Once she was gone, Sweetie Belle snickered to herself. Somehow, revenge years later was just as sweet. Though Rumble was long gone, her cheeks still burned when she remembered the—forged, as she later found out—love letter on her desk. And then the dress Rarity had made and how she’d stood at the tree for an hour . . .

No, Diamond Tiara may be acting all nice now, but that didn’t mean she was going to treat her like nothing had ever happened.

While the pink filly went over to try to chat up her colt toy, Sweetie Belle walked to a nearby tree and sat down under its spreading branches. The rustled softly in a night breeze that chilled Sweetie Belle even under her coat.

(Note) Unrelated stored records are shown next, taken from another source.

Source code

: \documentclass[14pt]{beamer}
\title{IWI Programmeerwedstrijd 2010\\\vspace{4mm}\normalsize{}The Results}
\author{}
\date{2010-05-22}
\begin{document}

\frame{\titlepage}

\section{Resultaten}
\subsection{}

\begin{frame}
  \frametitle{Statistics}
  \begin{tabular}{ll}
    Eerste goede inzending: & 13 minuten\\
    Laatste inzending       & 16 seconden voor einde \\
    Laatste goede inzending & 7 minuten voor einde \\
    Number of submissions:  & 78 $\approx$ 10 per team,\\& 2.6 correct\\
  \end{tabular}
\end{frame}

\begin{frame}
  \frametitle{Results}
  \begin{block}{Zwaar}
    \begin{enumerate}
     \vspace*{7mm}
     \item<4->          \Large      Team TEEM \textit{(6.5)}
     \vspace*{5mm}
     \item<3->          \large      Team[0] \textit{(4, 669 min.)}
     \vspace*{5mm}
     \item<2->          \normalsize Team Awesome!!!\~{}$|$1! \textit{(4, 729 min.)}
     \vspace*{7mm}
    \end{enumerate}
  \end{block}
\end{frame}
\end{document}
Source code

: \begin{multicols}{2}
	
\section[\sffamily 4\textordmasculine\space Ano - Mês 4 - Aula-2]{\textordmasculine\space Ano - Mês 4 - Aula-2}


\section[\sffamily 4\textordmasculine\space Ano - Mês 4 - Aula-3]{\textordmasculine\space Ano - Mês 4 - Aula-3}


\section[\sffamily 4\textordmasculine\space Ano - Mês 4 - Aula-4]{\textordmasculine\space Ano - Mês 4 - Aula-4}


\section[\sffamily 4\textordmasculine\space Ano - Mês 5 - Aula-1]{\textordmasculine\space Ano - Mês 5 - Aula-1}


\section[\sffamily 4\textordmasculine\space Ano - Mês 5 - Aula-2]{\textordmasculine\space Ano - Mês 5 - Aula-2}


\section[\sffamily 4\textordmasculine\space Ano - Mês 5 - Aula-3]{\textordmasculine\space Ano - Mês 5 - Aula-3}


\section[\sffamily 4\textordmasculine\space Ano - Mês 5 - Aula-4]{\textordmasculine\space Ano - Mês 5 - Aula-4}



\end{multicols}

She did her best to ignore it and brought out her keytar case. She snapped it open and produced the sheet of paper and blank book from the library. If there was going to be a more isolated place to look into it, she wasn’t going to find it anytime soon.

As it had been before, the pages of the thick tome were blank. Sweetie Belle grimaced when holding it up to the moonlight didn’t do anything, though she wasn’t surprised. Luna, even in the times of Nightmare Moon, hadn’t been associated with black magic.

Finding her previous page was a futile effort, so she flipped to the very first page in the book. She looked down at the picture of the crystal in the middle of the page. It looked smaller than the rest, perhaps weaker in the amount of magic it would take to view.

Sweetie Belle looked again at Pipsqueak and Diamond Tiara before taking a deep breath and planting her hoof on the crystal. Immediately, black magic snapped and cracked around her hoof and left little welts at the bottom of her hoof. She hissed at the pain, but kept her eyes open.

There were a few blocks of text forming. Not sentences in paragraphs, but slogans. Three at the top of the page and one at the bottom:

PEACE IN UNDERSTANDING

BROTHERHOOD IN FREEDOM

VICTORY IN KNOWLEDGE

and

THE INFORMED CHOOSE, THE IGNORANT OBEY

Sweetie Belle eyed them for a second more before releasing her hoof from the page. For a second, though, the magic clung to her and it felt like a claw trying to pull her into the pages. It passed, however, and the book snapped shut. Sweetie Belle told herself it was the wind.

Still . . .

She thought back to those slogans. They didn’t seem like the start to a history book, but more like something out of a propaganda book from Prance or Germaneigh. Though she guessed the message sort of fit the school, but not the black magic. So what would a pony using black magic need with a book that talked about knowledge?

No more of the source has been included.